# Load & Normalise ERA5 using Climatology

In [None]:
import os
import glob
import xarray as xr
import pandas as pd
import numpy as np

def process_era5_normalise_file(file_path, output_base_folder, mean_era5, sigma_era5, 
                        lat_min=47, lat_max=63, lon_min=-15, lon_max=5):
    """
    Process a single ERA5 Zarr file:
    - Reads the dataset.
    - For each variable, normalizes the data and converts the data along with latitude, longitude, and time to a CSV.
    - Filters the data to only keep the UK region.
    - Saves the CSV file in a folder named for the year.
    
    Assumes longitudes are in [0, 360].
    """
    # Open the Zarr file
    ds = xr.open_zarr(file_path, consolidated=True)
    
    # Extract the time coordinate (assuming it's a scalar timestamp)
    time_val = pd.to_datetime(ds.time.values.item())
    
    if time_val.year < 1984 or time_val.year > 1988:
        return
    
    year_folder = os.path.join(output_base_folder, str(time_val.year))
    os.makedirs(year_folder, exist_ok=True)
    
    # Adjust longitude values if necessary
    if lon_min < 0:
        lon_min = lon_min + 360
    if lon_max < 0:
        lon_max = lon_max + 360
    # (Latitude adjustments are not usually needed unless you have a specific requirement)
    
    for var in ds.data_vars:
        # Normalize the variable's data.
        # Assuming each zarr file has one variable and mean_era5/sigma_era5 have one relevant index.
        # Adjust the indexing if your climatology contains multiple entries.
        normalized_data = (ds[var] - mean_era5[0, ...]) / sigma_era5[0, ...]
        
        # Convert the normalized DataArray to a DataFrame with coordinates
        df = normalized_data.to_dataframe().reset_index()
        
        # Filter by latitude
        df = df[(df['latitude'] >= lat_min) & (df['latitude'] <= lat_max)]
        
        # Filter by longitude; adjust if the domain crosses the prime meridian boundary
        df = df[((df['longitude'] >= lon_min) | (df['longitude'] <= lon_max))]
        
        # Create a single 'date' column from the time coordinate if it exists
        if 'time' in df.columns:
            df['date'] = pd.to_datetime(df['time']).dt.date
            df.drop(columns=['time'], inplace=True)
        
        # Name the CSV file using the variable name and date
        csv_filename = f"{var}_{time_val.strftime('%Y%m%d')}.csv"
        csv_path = os.path.join(year_folder, csv_filename)
        
        # Save DataFrame to CSV
        df.to_csv(csv_path, index=False)
        print(f"Saved {csv_path}")


zarr_folder = r"/Users/faresg/Desktop/chaosbench/data/era5"
# This pattern should match files like "era5_full_1.5deg_YYYYMMDD.zarr"
zarr_pattern = os.path.join(zarr_folder, "era5_full_1.5deg_*.zarr")

# Output folder for CSVs
output_base_folder = r"/Users/faresg/Desktop/chaosbench/data/normalised_era5_csv"

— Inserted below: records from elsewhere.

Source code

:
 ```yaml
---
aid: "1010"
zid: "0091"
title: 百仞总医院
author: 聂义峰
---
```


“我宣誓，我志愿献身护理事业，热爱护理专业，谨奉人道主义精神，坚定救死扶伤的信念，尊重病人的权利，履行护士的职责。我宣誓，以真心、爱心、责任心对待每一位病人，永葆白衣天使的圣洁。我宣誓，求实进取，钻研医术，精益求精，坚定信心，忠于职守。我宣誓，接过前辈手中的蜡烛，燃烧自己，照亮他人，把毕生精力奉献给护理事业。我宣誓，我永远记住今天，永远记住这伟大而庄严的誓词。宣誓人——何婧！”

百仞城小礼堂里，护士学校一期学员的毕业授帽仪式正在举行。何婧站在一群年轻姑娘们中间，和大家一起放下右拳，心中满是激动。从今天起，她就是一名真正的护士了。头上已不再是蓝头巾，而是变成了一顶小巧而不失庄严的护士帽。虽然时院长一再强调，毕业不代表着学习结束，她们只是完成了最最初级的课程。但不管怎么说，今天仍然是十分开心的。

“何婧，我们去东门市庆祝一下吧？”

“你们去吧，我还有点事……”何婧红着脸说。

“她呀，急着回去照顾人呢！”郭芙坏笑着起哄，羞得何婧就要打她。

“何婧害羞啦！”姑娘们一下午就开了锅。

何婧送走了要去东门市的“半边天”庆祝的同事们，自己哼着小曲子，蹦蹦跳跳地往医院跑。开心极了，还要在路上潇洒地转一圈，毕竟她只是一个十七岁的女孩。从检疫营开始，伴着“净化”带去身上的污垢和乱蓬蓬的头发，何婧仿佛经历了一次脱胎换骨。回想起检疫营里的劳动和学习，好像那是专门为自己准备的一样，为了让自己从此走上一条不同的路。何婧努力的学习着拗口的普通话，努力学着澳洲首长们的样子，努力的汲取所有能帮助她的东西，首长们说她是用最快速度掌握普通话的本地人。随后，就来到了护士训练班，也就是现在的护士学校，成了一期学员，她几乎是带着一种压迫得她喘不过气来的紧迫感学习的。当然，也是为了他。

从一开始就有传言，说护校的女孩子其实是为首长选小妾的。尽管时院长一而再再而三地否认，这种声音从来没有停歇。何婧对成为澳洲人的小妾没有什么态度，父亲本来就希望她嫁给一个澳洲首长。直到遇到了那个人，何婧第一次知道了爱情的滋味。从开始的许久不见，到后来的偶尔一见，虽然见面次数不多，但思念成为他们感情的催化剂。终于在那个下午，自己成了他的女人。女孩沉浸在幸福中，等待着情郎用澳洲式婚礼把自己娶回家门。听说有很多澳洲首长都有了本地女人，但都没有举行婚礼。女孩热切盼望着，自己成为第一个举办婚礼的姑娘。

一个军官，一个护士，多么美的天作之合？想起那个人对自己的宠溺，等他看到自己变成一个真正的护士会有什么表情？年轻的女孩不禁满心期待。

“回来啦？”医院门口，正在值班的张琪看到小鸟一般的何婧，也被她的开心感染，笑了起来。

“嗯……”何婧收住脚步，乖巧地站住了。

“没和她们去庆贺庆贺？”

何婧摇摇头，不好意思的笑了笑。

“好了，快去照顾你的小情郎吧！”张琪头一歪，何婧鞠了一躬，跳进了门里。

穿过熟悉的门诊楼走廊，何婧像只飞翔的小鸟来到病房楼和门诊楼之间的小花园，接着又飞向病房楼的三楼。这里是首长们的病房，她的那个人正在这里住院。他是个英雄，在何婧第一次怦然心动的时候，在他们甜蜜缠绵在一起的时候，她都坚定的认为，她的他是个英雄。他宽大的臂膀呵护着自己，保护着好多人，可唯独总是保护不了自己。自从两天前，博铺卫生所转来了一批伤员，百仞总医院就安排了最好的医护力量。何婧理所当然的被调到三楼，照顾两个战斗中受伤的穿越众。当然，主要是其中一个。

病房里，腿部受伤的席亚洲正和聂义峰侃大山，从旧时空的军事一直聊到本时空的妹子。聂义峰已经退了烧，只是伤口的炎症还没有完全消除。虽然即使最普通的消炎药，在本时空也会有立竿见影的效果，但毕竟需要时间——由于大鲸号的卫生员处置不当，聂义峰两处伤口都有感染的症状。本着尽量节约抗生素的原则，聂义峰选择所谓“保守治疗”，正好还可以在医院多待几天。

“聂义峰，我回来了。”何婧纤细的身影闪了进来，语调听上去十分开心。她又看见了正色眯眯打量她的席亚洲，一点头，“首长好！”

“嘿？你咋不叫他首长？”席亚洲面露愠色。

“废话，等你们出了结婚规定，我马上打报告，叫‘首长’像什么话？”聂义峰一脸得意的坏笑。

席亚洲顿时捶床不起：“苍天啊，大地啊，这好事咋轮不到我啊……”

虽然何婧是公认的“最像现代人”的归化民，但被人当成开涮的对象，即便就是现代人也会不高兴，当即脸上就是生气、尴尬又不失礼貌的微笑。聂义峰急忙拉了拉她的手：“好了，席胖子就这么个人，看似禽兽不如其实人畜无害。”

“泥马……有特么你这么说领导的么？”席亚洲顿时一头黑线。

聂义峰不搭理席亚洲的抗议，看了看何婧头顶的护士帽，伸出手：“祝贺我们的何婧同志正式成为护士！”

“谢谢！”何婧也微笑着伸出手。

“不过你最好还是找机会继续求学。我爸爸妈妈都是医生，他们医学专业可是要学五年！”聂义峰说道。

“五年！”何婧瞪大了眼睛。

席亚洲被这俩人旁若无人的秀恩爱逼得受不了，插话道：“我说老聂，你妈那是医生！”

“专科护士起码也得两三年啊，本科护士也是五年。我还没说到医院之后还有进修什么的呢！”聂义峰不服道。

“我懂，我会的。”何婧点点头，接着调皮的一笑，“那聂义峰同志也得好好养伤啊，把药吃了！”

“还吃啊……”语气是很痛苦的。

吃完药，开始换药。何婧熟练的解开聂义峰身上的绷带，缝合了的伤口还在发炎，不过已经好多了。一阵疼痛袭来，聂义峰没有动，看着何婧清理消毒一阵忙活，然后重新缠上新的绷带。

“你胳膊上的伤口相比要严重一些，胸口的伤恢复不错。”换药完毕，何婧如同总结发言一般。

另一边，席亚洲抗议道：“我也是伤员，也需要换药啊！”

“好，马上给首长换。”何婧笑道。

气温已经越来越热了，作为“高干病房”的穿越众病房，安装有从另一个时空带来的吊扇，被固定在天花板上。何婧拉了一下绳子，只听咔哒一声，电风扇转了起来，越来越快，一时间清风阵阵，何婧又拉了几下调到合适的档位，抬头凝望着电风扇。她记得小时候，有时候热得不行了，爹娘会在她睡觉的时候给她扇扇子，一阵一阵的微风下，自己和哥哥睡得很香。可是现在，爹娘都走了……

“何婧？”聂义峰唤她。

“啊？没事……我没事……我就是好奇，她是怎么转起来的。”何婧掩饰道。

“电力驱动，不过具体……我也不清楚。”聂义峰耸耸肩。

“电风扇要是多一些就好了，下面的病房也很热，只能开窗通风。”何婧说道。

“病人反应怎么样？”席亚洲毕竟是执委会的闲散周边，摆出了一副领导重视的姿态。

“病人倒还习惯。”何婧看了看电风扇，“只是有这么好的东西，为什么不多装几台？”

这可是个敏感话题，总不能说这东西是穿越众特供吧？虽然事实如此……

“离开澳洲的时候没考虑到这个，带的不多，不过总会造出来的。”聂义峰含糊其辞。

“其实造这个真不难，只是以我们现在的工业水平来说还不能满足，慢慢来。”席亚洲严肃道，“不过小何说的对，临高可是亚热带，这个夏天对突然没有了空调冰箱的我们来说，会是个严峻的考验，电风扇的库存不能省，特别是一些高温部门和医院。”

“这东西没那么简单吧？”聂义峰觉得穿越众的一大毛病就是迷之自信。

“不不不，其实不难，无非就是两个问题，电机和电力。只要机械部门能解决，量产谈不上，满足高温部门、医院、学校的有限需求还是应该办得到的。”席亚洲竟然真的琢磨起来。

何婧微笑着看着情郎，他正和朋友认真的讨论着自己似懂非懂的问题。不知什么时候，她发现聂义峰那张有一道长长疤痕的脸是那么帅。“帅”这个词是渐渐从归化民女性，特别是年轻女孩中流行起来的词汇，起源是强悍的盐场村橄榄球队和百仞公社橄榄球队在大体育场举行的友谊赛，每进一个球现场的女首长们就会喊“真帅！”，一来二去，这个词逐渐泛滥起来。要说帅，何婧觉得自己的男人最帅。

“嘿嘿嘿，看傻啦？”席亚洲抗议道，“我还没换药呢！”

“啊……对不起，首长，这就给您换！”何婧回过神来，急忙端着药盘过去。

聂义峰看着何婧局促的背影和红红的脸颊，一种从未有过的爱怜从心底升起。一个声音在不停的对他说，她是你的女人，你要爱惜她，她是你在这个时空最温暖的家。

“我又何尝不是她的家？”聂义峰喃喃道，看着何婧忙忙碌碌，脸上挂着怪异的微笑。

# Gather all matching Zarr files
zarr_files = glob.glob(zarr_pattern)
zarr_files.sort()  # optional sorting by filename

mean_era5 = xr.open_dataset(r"/Users/faresg/Desktop/chaosbench/data/climatology/climatology_era5.zarr", engine="zarr")[
    "mean"
].values[:, np.newaxis, np.newaxis]

sigma_era5 = xr.open_dataset(r"/Users/faresg/Desktop/chaosbench/data/climatology/climatology_era5.zarr", engine="zarr")[
    "sigma"
].values[:, np.newaxis, np.newaxis]

# Process each file
for file_path in zarr_files:
    process_era5_normalise_file(file_path, output_base_folder, mean_era5=mean_era5, sigma_era5=sigma_era5)